[What to work on]:
Search the listing for "opsForValue" and copy every line where it appears.

Content starts

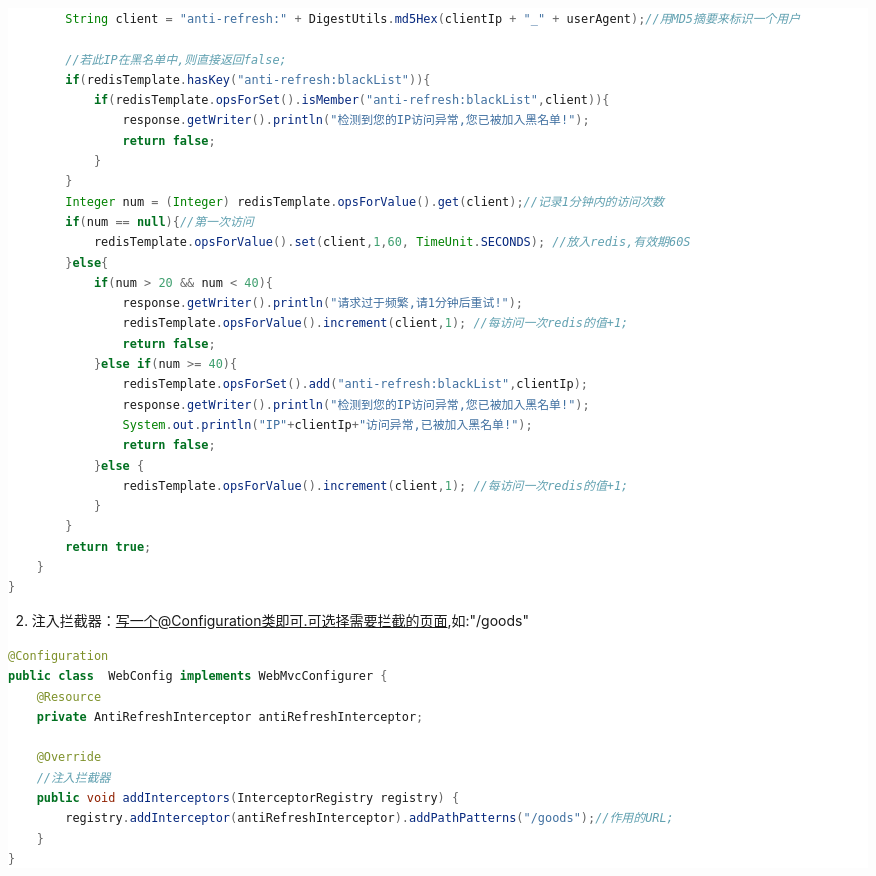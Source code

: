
 ```java
        String client = "anti-refresh:" + DigestUtils.md5Hex(clientIp + "_" + userAgent);//用MD5摘要来标识一个用户

        //若此IP在黑名单中,则直接返回false;
        if(redisTemplate.hasKey("anti-refresh:blackList")){
            if(redisTemplate.opsForSet().isMember("anti-refresh:blackList",client)){
                response.getWriter().println("检测到您的IP访问异常,您已被加入黑名单!");
                return false;
            }
        }
        Integer num = (Integer) redisTemplate.opsForValue().get(client);//记录1分钟内的访问次数
        if(num == null){//第一次访问
            redisTemplate.opsForValue().set(client,1,60, TimeUnit.SECONDS); //放入redis,有效期60S
        }else{
            if(num > 20 && num < 40){
                response.getWriter().println("请求过于频繁,请1分钟后重试!");
                redisTemplate.opsForValue().increment(client,1); //每访问一次redis的值+1;
                return false;
            }else if(num >= 40){
                redisTemplate.opsForSet().add("anti-refresh:blackList",clientIp);
                response.getWriter().println("检测到您的IP访问异常,您已被加入黑名单!");
                System.out.println("IP"+clientIp+"访问异常,已被加入黑名单!");
                return false;
            }else {
                redisTemplate.opsForValue().increment(client,1); //每访问一次redis的值+1;
            }
        }
        return true;
    }
}

```

2. 注入拦截器：写一个@Configuration类即可.可选择需要拦截的页面,如:"/goods"

```java
@Configuration
public class  WebConfig implements WebMvcConfigurer {
    @Resource
    private AntiRefreshInterceptor antiRefreshInterceptor;

    @Override
    //注入拦截器
    public void addInterceptors(InterceptorRegistry registry) {
        registry.addInterceptor(antiRefreshInterceptor).addPathPatterns("/goods");//作用的URL;
    }
}
```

Content ends

[Solved problem]:
        Integer num = (Integer) redisTemplate.opsForValue().get(client);//记录1分钟内的访问次数
            redisTemplate.opsForValue().set(client,1,60, TimeUnit.SECONDS); //放入redis,有效期60S
                redisTemplate.opsForValue().increment(client,1); //每访问一次redis的值+1;
                redisTemplate.opsForValue().increment(client,1); //每访问一次redis的值+1;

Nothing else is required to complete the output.